Axios Pro Exclusive Content

Vending machine tech provider Invenda raises $19M

Mar 14, 2023

Photo courtesy of Invenda

Invenda, a Switzerland-based technology provider for vending machines, has raised a $19 million Series B round, its founder and CEO Jon Brezinski tells Axios exclusively.

Why it matters: The vending machine market was worth $17 billion in 2021 and is expected to grow to more than $28 billion by 2030.

Of note: In all, there are some 15 million vending machines in the world, Brezinski says.

  • High-end versions in Japan even offer customers selections such as caviar and wagyu beef, Bloomberg reports.

Details: The funding was led by Point Break Capital Management with participation from existing investor Mutschler Ventures.

  • Proceeds will be invested in the development of Invenda's cloud-based solutions, hiring and expansion into the U.S. market, Brezinski says.
  • While the CEO declined to comment on the company's valuation, he said the Series B was an up round.
  • Invenda, which began raising the round last May and received commitments in October, expected the valuation to double, but instead it increased by less than 20%, he says.

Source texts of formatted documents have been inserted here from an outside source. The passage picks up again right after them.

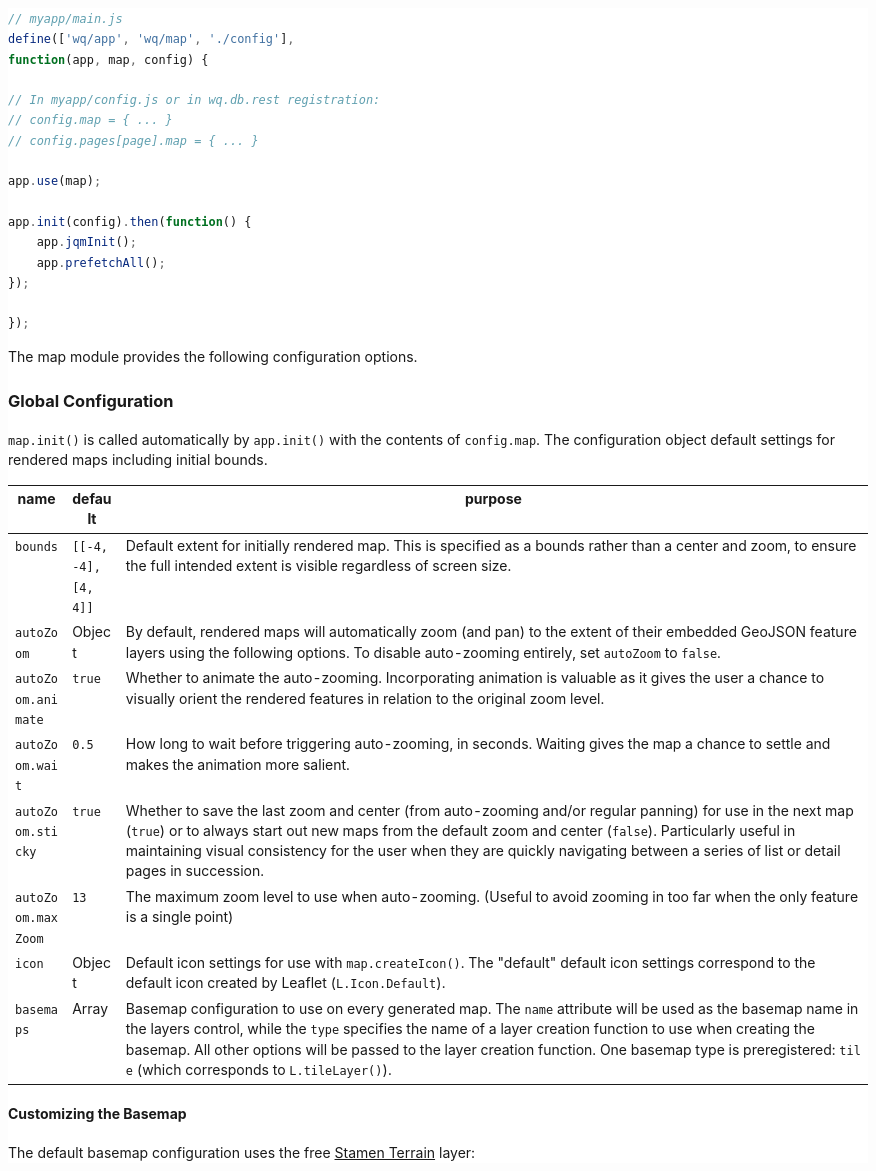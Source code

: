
 ```javascript
// myapp/main.js
define(['wq/app', 'wq/map', './config'],
function(app, map, config) {

// In myapp/config.js or in wq.db.rest registration:
// config.map = { ... }
// config.pages[page].map = { ... }

app.use(map);

app.init(config).then(function() {
    app.jqmInit();
    app.prefetchAll();
});

});
```

The map module provides the following configuration options.

### Global Configuration

`map.init()` is called automatically by `app.init()` with the contents of `config.map`.  The configuration object default settings for rendered maps including initial bounds.

name | default | purpose
-----|---------|---------
`bounds` | `[[-4,-4],[4,4]]` | Default extent for initially rendered map.  This is specified as a bounds rather than a center and zoom, to ensure the full intended extent is visible regardless of screen size.
`autoZoom` | Object | By default, rendered maps will automatically zoom (and pan) to the extent of their embedded GeoJSON feature layers using the following options.  To disable auto-zooming entirely, set `autoZoom` to `false`.
`autoZoom.animate` | `true` | Whether to animate the auto-zooming.  Incorporating animation is valuable as it gives the user a chance to visually orient the rendered features in relation to the original zoom level.
`autoZoom.wait` | `0.5` | How long to wait before triggering auto-zooming, in seconds.  Waiting gives the map a chance to settle and makes the animation more salient.
`autoZoom.sticky` | `true` | Whether to save the last zoom and center (from auto-zooming and/or regular panning) for use in the next map (`true`) or to always start out new maps from the default zoom and center (`false`).  Particularly useful in maintaining visual consistency for the user when they are quickly navigating between a series of list or detail pages in succession.
`autoZoom.maxZoom` | `13` | The maximum zoom level to use when auto-zooming.  (Useful to avoid zooming in too far when the only feature is a single point)
`icon` | Object | Default icon settings for use with `map.createIcon()`.  The "default" default icon settings correspond to the default icon created by Leaflet (`L.Icon.Default`).
`basemaps` | Array | Basemap configuration to use on every generated map.  The `name` attribute will be used as the basemap name in the layers control, while the `type` specifies the name of a layer creation function to use when creating the basemap.  All other options will be passed to the layer creation function.  One basemap type is preregistered: `tile` (which corresponds to `L.tileLayer()`).

#### Customizing the Basemap
The default basemap configuration uses the free [Stamen Terrain] layer:


[@wq/map]: https://github.com/wq/wq.app/blob/master/packages/map
[@wq/app plugin]: https://wq.io/docs/app-plugins
[wq configuration object]: https://wq.io/docs/config
[Leaflet]: http://leafletjs.com
[wq.db]: https://wq.io/wq.db
[REST API]: https://wq.io/docs/about-rest
[@wq/app]: https://wq.io/docs/app-js
[AMD]: https://wq.io/docs/amd
[router.addRoute()]: https://wq.io/docs/router-js
[@wq/app config object]: https://wq.io/docs/app-js
[URL Structure]: https://wq.io/docs/url-structure
[LatLngBounds]: http://leafletjs.com/reference.html#latlngbounds
[L.Path]: http://leafletjs.com/reference.html#path
[style]: http://leafletjs.com/reference.html#geojson-style
[onEachFeature]: http://leafletjs.com/reference.html#geojson-oneachfeature
[iconCreateFunction]: https://github.com/Leaflet/Leaflet.markercluster#customising-the-clustered-markers
[L.Icon]: http://leafletjs.com/reference.html#icon
[MapQuest-OSM and MapQuest Open Aerial]: http://developer.mapquest.com/web/products/open/map
[L.Control.Layers]: http://leafletjs.com/reference.html#control-layers
[@wq/store]: https://wq.io/docs/store-js
[wq.db.rest]: https://wq.io/docs/about-rest
[leaflet.wms]: https://github.com/heigeo/leaflet.wms
[Leaflet.draw]: https://github.com/leaflet/leaflet.draw
[LocatedModel]: https://wq.io/docs/locate
[Stamen Terrain]: http://maps.stamen.com/terrain/
[MapBox]: https://mapbox.com/
[code for this website]: https://github.com/powered-by-wq/wq.io/blob/ad35bffe1514644e0bd978b5e79275ac2c312ea1/db/content/rest.py#L63
[Esri Leaflet]: https://esri.github.io/esri-leaflet/
[@wq/map/mapserv]: https://github.com/wq/wq.app/blob/master/packages/map/src/mapserv.js
[@wq/map/locate]: https://github.com/wq/wq.app/blob/master/packages/map/src/locate.js
[@wq/app plugin]: https://wq.io/docs/app-plugins
[@wq/map]: https://wq.io/docs/map-js
[AMD]: https://wq.io/docs/amd
[L.Map.locate()]: http://leafletjs.com/reference.html#map-locate-options
[cordova-plugin-bluetooth-geolocation]: https://github.com/heigeo/cordova-plugin-bluetooth-geolocation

How it works: Invenda's operating system is built using Microsoft Windows as the backbone and works for smart fridges and micro market kiosks, alongside vending machines.

  • The platform encompasses Invenda Cloud, from which a fleet of vending machines can be controlled from a central location; InvendaOS, an operating system for point-of-sale devices; and Invenda Wallet, an app that enables mobile shopping and loyalty programs.
  • The platform can be used for everything from controlling the temperature to save on electricity, to identifying expired products.

Flashback: Before founding the business in 2017, Brezinski conducted market research with support from Intel, and discovered few machines at the time had tech embedded inside them.

  • Innovation was limited to providing manufacturers with brighter lightbulbs or an out-of-home digital advertising screen to place on the front of the machine, he explains.
  • In Europe, even the idea that a customer would pay with a credit card at a vending machine was questioned at that time, Brezinski says.
  • Though not a large market for Intel, it was an opportunity for the chip manufacturer as well as the budding entrepreneur.

By the numbers: The company has been doubling its revenue over the last three years and plans to double it again this year, Brezinski says, though he declined to comment further.